Find the slope of f(t)= sqrt((1-sin (2t))
a) at point (0,1)
i got -1
b) at origin
i got 1
is this right thanks
f = √(1-sin(2t))
f' = 1/(2√(1-sin(2t))) * -cos(2t) * 2
= -cos(2t)/√(1-sin(2t))
at x=0, that's -1/1 = -1
you are correct
at x=0, f=1, so it makes no sense to ask about f' at the origin.
Thank you!
To find the slope of a function at a specific point, you need to take the derivative of the function and then substitute the x-coordinate of the point into the derivative. Let's calculate the derivatives and solve the problems step by step:
a) Finding the slope at the point (0,1):
To find the derivative of the given function, f(t) = √(1 - sin(2t)), we need to use the chain rule.
Let's denote u = 1 - sin(2t).
Then, applying the chain rule, we have:
f'(t) = (1/2√u) * du/dt.
To find du/dt, we differentiate u with respect to t, which gives:
du/dt = -2cos(2t).
Substituting these values back into the derivative, we get:
f'(t) = (1/2√(1 - sin(2t))) * (-2cos(2t)).
Now, let's substitute t = 0 into f'(t) to find the slope at the point (0,1):
f'(0) = (1/2√(1 - sin(2*0))) * (-2cos(2*0))
= (1/2√(1 - sin(0))) * (-2cos(0))
= (1/2√(1)) * (-2*1)
= -1.
Therefore, your answer is correct.
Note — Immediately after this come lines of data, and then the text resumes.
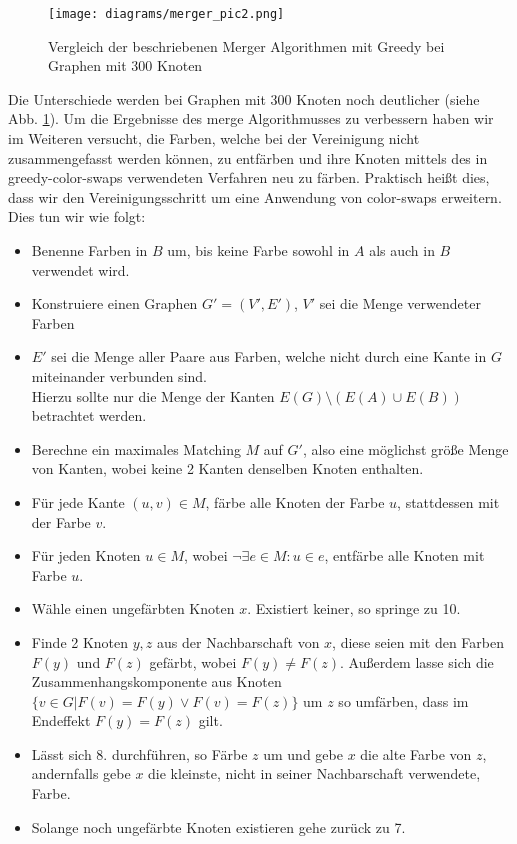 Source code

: \documentclass[11pt]{article}
\begin{document}
\begin{figure}
  \texttt{[image: diagrams/merger\_pic2.png]}
  \caption{Vergleich der beschriebenen Merger Algorithmen mit Greedy bei Graphen mit 300 Knoten}
  \label{fig:merge2}
\end{figure}

Die Unterschiede werden bei Graphen mit 300 Knoten noch deutlicher (siehe Abb. \ref{fig:merge2}).
Um die Ergebnisse des merge Algorithmusses zu verbessern haben wir im Weiteren versucht, 
die Farben, welche bei der Vereinigung nicht zusammengefasst werden können,
zu entfärben und ihre Knoten mittels des in greedy-color-swaps verwendeten Verfahren neu zu färben.
Praktisch heißt dies, dass wir den Vereinigungsschritt um eine Anwendung von color-swaps erweitern.
Dies tun wir wie folgt:

\begin{itemize}
\item[1.] Benenne Farben in $B$ um, bis keine Farbe sowohl in $A$ als auch in $B$ verwendet wird.
\item[2.] Konstruiere einen Graphen $G'=(V',E')$, $V'$ sei die Menge verwendeter Farben
\item[3.] $E'$ sei die Menge aller Paare aus Farben, welche nicht durch eine Kante in $G$ miteinander verbunden sind. \\Hierzu sollte nur die Menge der Kanten $E(G)\setminus (E(A)\cup E(B))$ betrachtet werden.
\item[4.] Berechne ein maximales Matching $M$ auf $G'$, also eine möglichst größe Menge von Kanten, wobei keine 2 Kanten denselben Knoten enthalten.
\item[5.] Für jede Kante $(u,v)\in M$, färbe alle Knoten der Farbe $u$, stattdessen mit der Farbe $v$.
\item[6.] Für jeden Knoten $u\in M$, wobei $\neg \exists e\in M : u\in e$, entfärbe alle Knoten mit Farbe $u$.
\item[7.] Wähle einen ungefärbten Knoten $x$. Existiert keiner, so springe zu 10.
\item[8.] Finde 2 Knoten $y,z$ aus der Nachbarschaft von $x$, diese seien mit den Farben $F(y)$ und $F(z)$ gefärbt, wobei $F(y)\neq F(z)$.
Außerdem lasse sich die Zusammenhangskomponente aus Knoten $\{v\in G | F(v)=F(y) \lor F(v)=F(z)\}$ um $z$ so umfärben, dass im Endeffekt $F(y)=F(z)$ gilt.
\item[9.] Lässt sich 8. durchführen, so Färbe $z$ um und gebe $x$ die alte Farbe von $z$, andernfalls gebe $x$ die kleinste, nicht in seiner Nachbarschaft verwendete, Farbe.
\item[10.] Solange noch ungefärbte Knoten existieren gehe zurück zu 7.
\end{itemize}
\end{document}
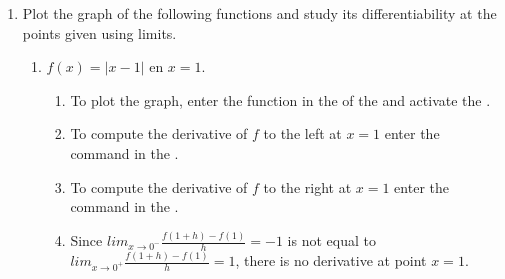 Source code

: \begin{enumerate}[leftmargin=*]
% 


\item Plot the graph of the following functions and study its differentiability at the points given using limits.
      \begin{enumerate}
      \item $f(x)=|x-1|$ en $x=1$.

            \begin{indication}
            \begin{enumerate}
            \item To plot the graph, enter the function  in the  of the  and activate the .
            \item To compute the derivative of $f$ to the left at $x=1$ enter the command  in the .
            \item To compute the derivative of $f$ to the right at $x=1$ enter the command  in the .
            \item Since $lim_{x\rightarrow 0^-}\frac{f(1+h)-f(1)}{h}=-1$ is not equal to $lim_{x\rightarrow 0^+}\frac{f(1+h)-f(1)}{h}=1$, there is no derivative at point $x=1$.
            \end{enumerate}
            \end{indication}


\end{enumerate}
\end{enumerate}
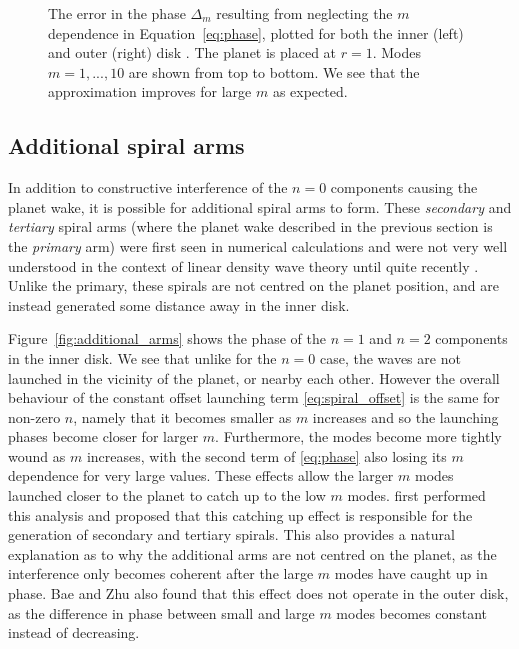 \begin{figure}
\begin{subfigure}[b]{0.49\textwidth}
        \label{fig:delta_m_outer}
    \end{subfigure}
       \caption{The error in the phase $\Delta_m$ resulting from neglecting the $m$ dependence in Equation~\eqref{eq:phase}, plotted for both the inner (left) and outer (right) disk \citep{ogilvie2002}.
       The planet is placed at $r=1$. Modes $m=1,...,10$ are shown from top to bottom.
       We see that the approximation improves for large $m$ as expected.}
       \label{fig:delta_m}
\end{figure}

\subsection{Additional spiral arms}

In addition to constructive interference of the $n=0$ components causing the planet wake, it is possible for additional spiral arms to form.
These \textit{secondary} and \textit{tertiary} spiral arms (where the planet wake described in the previous section is the \textit{primary} arm) were first seen in numerical calculations \citep{fung2015} and were not very well understood in the context of linear density wave theory until quite recently \citep{bae2018a,miranda2019a}.
Unlike the primary, these spirals are not centred on the planet position, and are instead generated some distance away in the inner disk.

Figure~\ref{fig:additional_arms} shows the phase of the $n=1$ and $n=2$ components in the inner disk.
We see that unlike for the $n=0$ case, the waves are not launched in the vicinity of the planet, or nearby each other.
However the overall behaviour of the constant offset launching term \eqref{eq:spiral_offset} is the same for non-zero $n$, namely that it becomes smaller as $m$ increases and so the launching phases become closer for larger $m$.
Furthermore, the modes become more tightly wound as $m$ increases, with the second term of \eqref{eq:phase} also losing its $m$ dependence for very large values.
These effects allow the larger $m$ modes launched closer to the planet to catch up to the low $m$ modes.
\citet{bae2018a} first performed this analysis and proposed that this catching up effect is responsible for the generation of secondary and tertiary spirals.
This also provides a natural explanation as to why the additional arms are not centred on the planet, as the interference only becomes coherent after the large $m$ modes have caught up in phase.
Bae and Zhu also found that this effect does not operate in the outer disk, as the difference in phase between small and large $m$ modes becomes constant instead of decreasing.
The slope of f(t) at the point (0,1) is -1.
b) Finding the slope at the origin:
To find the slope at the origin, we need to substitute t = 0 into the derivative expression we calculated earlier: f'(t) = (1/2√(1 - sin(2t))) * (-2cos(2t)).
Substituting t = 0, we get:
f'(0) = (1/2√(1 - sin(2*0))) * (-2cos(2*0))
= (1/2√(1 - sin(0))) * (-2cos(0))
= (1/2√(1)) * (-2*1)
= -1.
The slope at the origin is -1. Therefore, your answer is incorrect. The correct slope at the origin is -1, not 1.
Please double-check your calculations again.